SPECIFICATION Improvements relating to flap valves The invention relates to flap valves. Such valves have a valve body and a hinged flap therein operable from outside the body to move between open and closed positions.

One known type of flap valve has a flap around whose edge there is an elastic seal which, in the closed position, is pressed against a fixed sealing face in the valve body. In some versions an eccentric disposition of the flap axis in relation to the pipe axis achieves a wedge-like clamping action of the sealing faces to improve the sealing effect. However, this is limited since it depends solely on the mechanical closing force with which the two sealing faces are pressed together. At high pressures or high temperatures, stress deformations or heat expansion in the body and in the flap assembly can impair the seal.

In another known flap valve a sealing ring fixed on the flap rim co-operates with an elastic, hollow sealing member on the valve body. In the closed position this sealing member is pressed against the sealing ring, either by being inflated by an outside pressure medium or by means of the pressure inherent in the medium sealed off within it. This type of flap valve is complicated, susceptible to breakdown and, as a result of the use of elastic materials, suitable only for limited pressures and temperatures.

In a further known flap valve there is again a sealing ring fixed on the flap rim, while a sealing ring in the valve body is movable, being urgeable by an outside pressure medium against the sealing ring on the flap rim. Generally, ring pistons or annular spring elements are used in such cases and are accommodated in the body of the valve.

Flap valves of this type require movable sealing elements for the body sealing ring, with accurately sized precision components whose functioning can be adversely affected by stress deformation and heat expansion at high pressures or at high temperatures. The scope of use of such flap valves is therefore limited.
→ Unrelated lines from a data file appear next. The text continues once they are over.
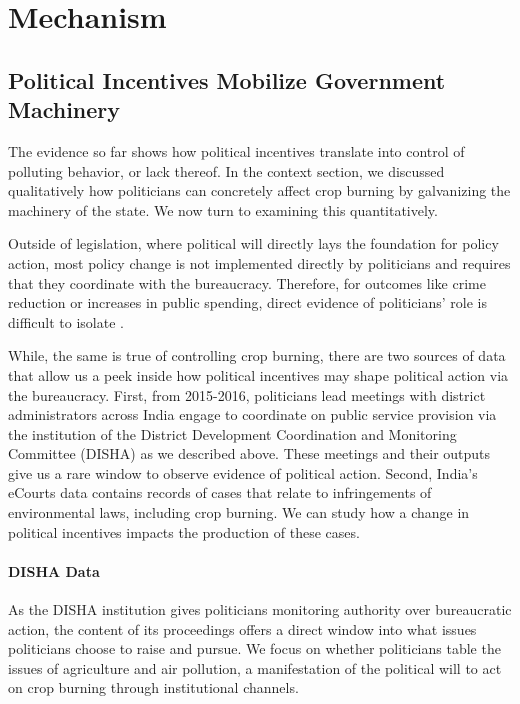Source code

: \documentclass[12pt]{article}
\begin{document}
\section{Mechanism}

\subsection{Political Incentives Mobilize Government Machinery}

The evidence so far shows how political incentives translate into control of polluting behavior, or lack thereof. In the context section, we discussed qualitatively how politicians can concretely affect crop burning by galvanizing the machinery of the state. We now turn to examining this quantitatively. 

Outside of legislation, where political will directly lays the foundation for policy action, most policy change is not implemented directly by politicians and requires that they coordinate with the bureaucracy. Therefore, for outcomes like crime reduction or increases in public spending, direct evidence of politicians' role is difficult to isolate \citet{gulzar2017politicians,agnihotri2026bureaucrat}. 

While, the same is true of controlling crop burning, there are two sources of data that allow us a peek inside how political incentives may shape political action via the bureaucracy. First, from 2015-2016, politicians lead meetings with district administrators across India engage to coordinate on public service provision via the institution of the District Development Coordination and Monitoring Committee (DISHA) as we described above. These meetings and their outputs give us a rare window to observe evidence of political action. Second, India's eCourts data contains records of cases that relate to infringements of environmental laws, including crop burning. We can study how a change in political incentives impacts the production of these cases. 

\paragraph{DISHA Data}
As the DISHA institution gives politicians monitoring authority over bureaucratic action, the content of its proceedings offers a direct window into what issues politicians choose to raise and pursue. We focus on whether politicians table the issues of agriculture and air pollution, a manifestation of the political will to act on crop burning through institutional channels.
\end{document}
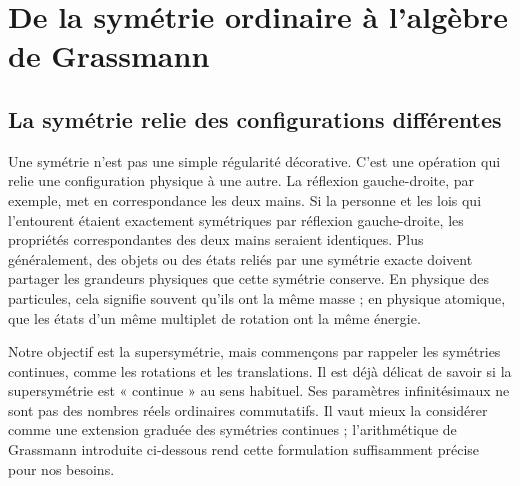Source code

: \chapter{De la symétrie ordinaire à l’algèbre de Grassmann}


\section{La symétrie relie des configurations différentes}

Une symétrie n’est pas une simple régularité décorative. C’est une opération qui relie une configuration physique à une autre. La réflexion gauche-droite, par exemple, met en correspondance les deux mains. Si la personne et les lois qui l’entourent étaient exactement symétriques par réflexion gauche-droite, les propriétés correspondantes des deux mains seraient identiques. Plus généralement, des objets ou des états reliés par une symétrie exacte doivent partager les grandeurs physiques que cette symétrie conserve. En physique des particules, cela signifie souvent qu’ils ont la même masse ; en physique atomique, que les états d’un même multiplet de rotation ont la même énergie.

Notre objectif est la supersymétrie, mais commençons par rappeler les symétries continues, comme les rotations et les translations. Il est déjà délicat de savoir si la supersymétrie est « continue » au sens habituel. Ses paramètres infinitésimaux ne sont pas des nombres réels ordinaires commutatifs. Il vaut mieux la considérer comme une extension graduée des symétries continues ; l’arithmétique de Grassmann introduite ci-dessous rend cette formulation suffisamment précise pour nos besoins. 

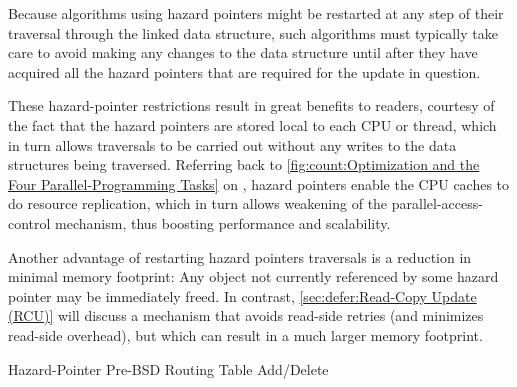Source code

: \QuickQuizEnd

Because algorithms using hazard pointers might be restarted at any
step of their traversal through the linked data structure, such algorithms
must typically take care to avoid making any changes to the data
structure until after they have acquired all the hazard pointers that
are required for the update in question.

\QuickQuizEnd

These hazard-pointer restrictions result in great benefits to readers,
courtesy of the fact that the hazard pointers are stored local to each
CPU or thread, which in turn allows traversals to be carried out without
any writes to the data structures being traversed.
Referring back to
\cref{fig:count:Optimization and the Four Parallel-Programming Tasks}
on
,
hazard pointers enable the CPU caches to do resource replication, which
in turn allows weakening of the parallel-access-control mechanism,
thus boosting performance and scalability.

Another advantage of restarting hazard pointers traversals is a reduction in
minimal memory footprint:
Any object not currently referenced by some hazard pointer may be
immediately freed.
In contrast,
\cref{sec:defer:Read-Copy Update (RCU)}
will discuss a mechanism that avoids read-side retries (and minimizes
read-side overhead), but which can result in a much larger memory
footprint.

\begin{listing}

\caption{Hazard-Pointer Pre-BSD Routing Table Add\slash Delete}
\label{lst:defer:Hazard-Pointer Pre-BSD Routing Table Add/Delete}
\end{listing}

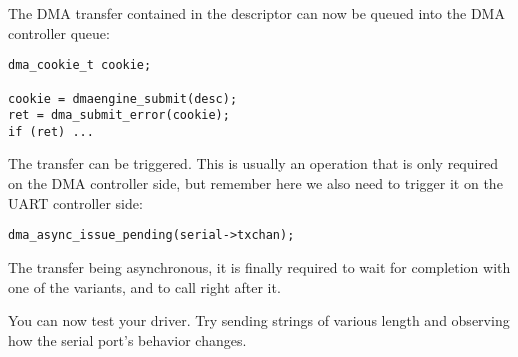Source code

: The DMA transfer contained in the descriptor can now be queued into the DMA
controller queue:

\begin{verbatim}
dma_cookie_t cookie;

cookie = dmaengine_submit(desc);
ret = dma_submit_error(cookie);
if (ret) ...
\end{verbatim}

The transfer can be triggered. This is usually an operation that is only
required on the DMA controller side, but remember here we also need to trigger
it on the UART controller side:

\begin{verbatim}
dma_async_issue_pending(serial->txchan);
\end{verbatim}

The transfer being asynchronous, it is finally required to wait for completion
with one of the  variants, and to call
 right after it.

You can now test your driver. Try sending strings of various length and observing how the serial port's behavior changes.
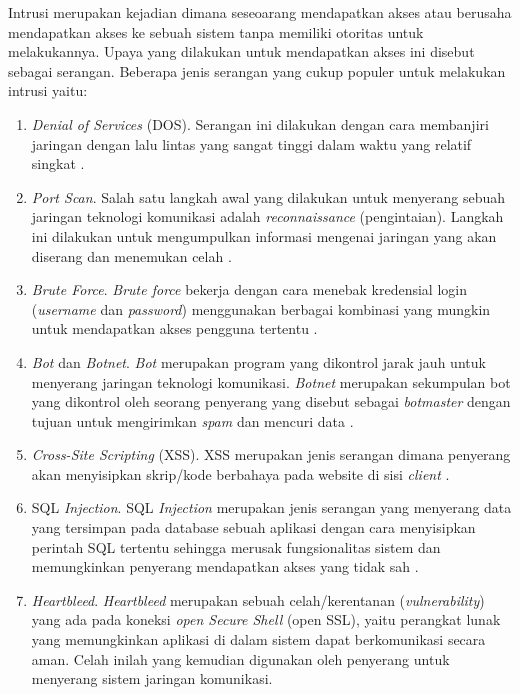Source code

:\documentclass[a4paper,12pt]{report}
\begin{document}
Intrusi merupakan kejadian dimana seseoarang mendapatkan akses atau berusaha mendapatkan akses ke sebuah sistem tanpa memiliki otoritas untuk melakukannya. Upaya yang dilakukan untuk mendapatkan akses ini disebut sebagai serangan. Beberapa jenis serangan yang cukup populer untuk melakukan intrusi yaitu:
\begin{enumerate}
	\item \textit{Denial of Services} (DOS). Serangan ini dilakukan dengan cara membanjiri jaringan dengan lalu lintas yang sangat tinggi dalam waktu yang relatif singkat \cite{hnamteDDoSAttackDetection2024}.
	
	\item \textit{Port Scan}. Salah satu langkah awal yang dilakukan untuk menyerang sebuah jaringan teknologi komunikasi adalah \textit{reconnaissance} (pengintaian). Langkah ini dilakukan untuk mengumpulkan informasi mengenai jaringan yang akan diserang dan menemukan celah \cite{hartpenceCombatingTCPPort2020}.
	
	\item \textit{Brute Force}. \textit{Brute force} bekerja dengan cara menebak kredensial login (\textit{username} dan \textit{password}) menggunakan berbagai kombinasi yang mungkin untuk mendapatkan akses pengguna tertentu \cite{groverEfficientBruteForce2020}. 
	
	\item \textit{Bot} dan \textit{Botnet}. \textit{Bot} merupakan program yang dikontrol jarak jauh untuk menyerang jaringan teknologi komunikasi. \textit{Botnet} merupakan sekumpulan bot yang dikontrol oleh seorang penyerang yang disebut sebagai \textit{botmaster} dengan tujuan untuk mengirimkan \textit{spam} dan mencuri data \cite{qureshiBotnetAttacksCharacteristics2023}.
	
	\item \textit{Cross-Site Scripting} (XSS). XSS merupakan jenis serangan dimana penyerang akan menyisipkan skrip/kode berbahaya pada website di sisi \textit{client} \cite{weamieCrossSiteScriptingAttacks2022}.
	
	\item SQL \textit{Injection}. SQL \textit{Injection} merupakan jenis serangan yang menyerang data yang tersimpan pada database sebuah aplikasi dengan cara menyisipkan perintah SQL tertentu sehingga merusak fungsionalitas sistem dan memungkinkan penyerang mendapatkan akses yang tidak sah \cite{paulSQLInjectionAttack2024}\cite{owaspSQLInjection}.
	
	\item \textit{Heartbleed}. \textit{Heartbleed} merupakan sebuah celah/kerentanan (\textit{vulnerability}) yang ada pada koneksi \textit{open Secure Shell} (open SSL), yaitu perangkat lunak yang memungkinkan aplikasi di dalam sistem dapat berkomunikasi secara aman. Celah inilah yang kemudian digunakan oleh penyerang untuk menyerang sistem jaringan komunikasi.
\end{enumerate}
\end{document}
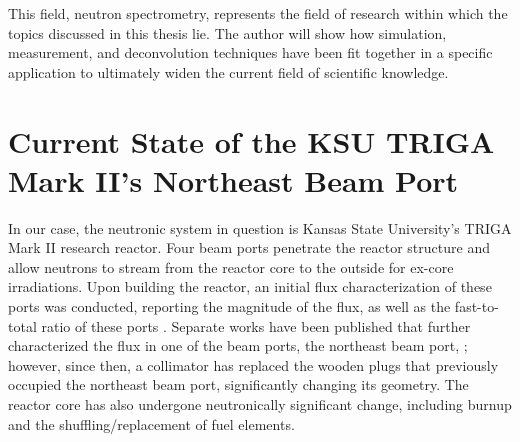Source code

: This field, neutron spectrometry, represents the field of research within which the topics discussed in this thesis lie.
The author will show how simulation, measurement, and deconvolution techniques have been fit together in a specific application to ultimately widen the current field of scientific knowledge.



\section{Current State of the KSU TRIGA Mark II's Northeast Beam Port}
In our case, the neutronic system in question is Kansas State University's TRIGA Mark II research reactor.
Four beam ports penetrate the reactor structure and allow neutrons to stream from the reactor core to the outside for ex-core irradiations.
Upon building the reactor, an initial flux characterization of these ports was conducted, reporting the magnitude of the flux, as well as the fast-to-total ratio of these ports \cite{ksutrainingmanual}.
Separate works have been published that further characterized the flux in one of the beam ports, the northeast beam port, \cite{bouchey1967experimental} \cite{ryan1998analysis}; however, since then, a collimator has replaced the wooden plugs that previously occupied the northeast beam port, significantly changing its geometry.
The reactor core has also undergone neutronically significant change, including burnup and the shuffling/replacement of fuel elements.

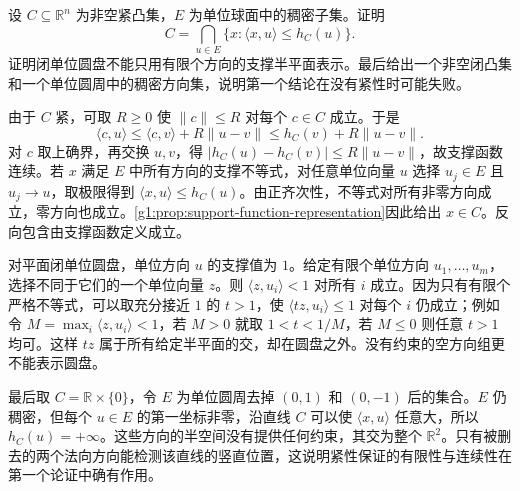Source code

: \begin{exercise}\label{g1:ex:dense-support-directions}
	设 \(C\subseteq\mathbb R^n\) 为非空紧凸集，\(E\) 为单位球面中的稠密子集。证明
	\[
		C=\bigcap_{u\in E}\{x:\langle x,u\rangle\leq h_C(u)\}.
	\]
	证明闭单位圆盘不能只用有限个方向的支撑半平面表示。最后给出一个非空闭凸集和一个单位圆周中的稠密方向集，说明第一个结论在没有紧性时可能失败。
\end{exercise}
\begin{solution}
	由于 \(C\) 紧，可取 \(R\geq0\) 使 \(\lVert c\rVert\leq R\) 对每个 \(c\in C\) 成立。于是
	\[
		\langle c,u\rangle\leq\langle c,v\rangle+R\lVert u-v\rVert
		\leq h_C(v)+R\lVert u-v\rVert.
	\]
	对 \(c\) 取上确界，再交换 \(u,v\)，得 \(\lvert h_C(u)-h_C(v)\rvert\leq R\lVert u-v\rVert\)，故支撑函数连续。若 \(x\) 满足 \(E\) 中所有方向的支撑不等式，对任意单位向量 \(u\) 选择 \(u_j\in E\) 且 \(u_j\to u\)，取极限得到 \(\langle x,u\rangle\leq h_C(u)\)。由正齐次性，不等式对所有非零方向成立，零方向也成立。\cref{g1:prop:support-function-representation}因此给出 \(x\in C\)。反向包含由支撑函数定义成立。

	对平面闭单位圆盘，单位方向 \(u\) 的支撑值为 \(1\)。给定有限个单位方向 \(u_1,\ldots,u_m\)，选择不同于它们的一个单位向量 \(z\)。则 \(\langle z,u_i\rangle<1\) 对所有 \(i\) 成立。因为只有有限个严格不等式，可以取充分接近 \(1\) 的 \(t>1\)，使 \(\langle tz,u_i\rangle\leq1\) 对每个 \(i\) 仍成立；例如令 \(M=\max_i\langle z,u_i\rangle<1\)，若 \(M>0\) 就取 \(1<t<1/M\)，若 \(M\leq0\) 则任意 \(t>1\) 均可。这样 \(tz\) 属于所有给定半平面的交，却在圆盘之外。没有约束的空方向组更不能表示圆盘。

	最后取 \(C=\mathbb R\times\{0\}\)，令 \(E\) 为单位圆周去掉 \((0,1)\) 和 \((0,-1)\) 后的集合。\(E\) 仍稠密，但每个 \(u\in E\) 的第一坐标非零，沿直线 \(C\) 可以使 \(\langle x,u\rangle\) 任意大，所以 \(h_C(u)=+\infty\)。这些方向的半空间没有提供任何约束，其交为整个 \(\mathbb R^2\)。只有被删去的两个法向方向能检测该直线的竖直位置，这说明紧性保证的有限性与连续性在第一个论证中确有作用。
\end{solution}

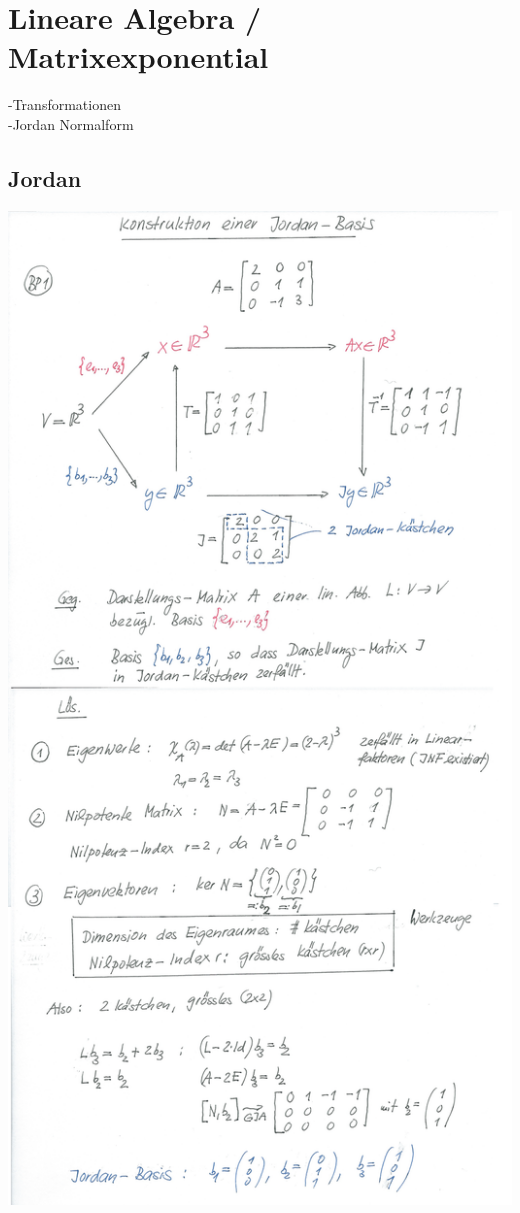 \section{Lineare Algebra / Matrixexponential}
-Transformationen\\
-Jordan Normalform\\
\subsection{Jordan}
\begin{minipage}[h]{0.65\textwidth}
	\includegraphics[width=1.0\textwidth]{images/Jordan.png}
\end{minipage}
The present aim is to provide a flap valve which is suitable for high temperatures and which is so constructed that a reliable sealing action is achieved at high pressures. The components of the flap valve should be largely insensitive both to stress deformation and also to heat expansion, while operation of the valve should be readily possible with no outside pressure media or other aids.

According to the present invention there is provided a flap valve having a valve body and a hinged flap therein operable from outside the body to move between open and closed positions, wherein the flap comprises a journalled gate and a rigid sealing member carried thereby for cooperating with an interior sealing surface of the valve body in the valve closed position, the sealing member being guided by and spring biased in relation to the gate so that it is urged into its sealing position, and wherein a linkage extends co-axially through one of the gate journals and is coupled to the sealing member whereby the sealing member can be moved relative to the gate from the exterior of the valve body.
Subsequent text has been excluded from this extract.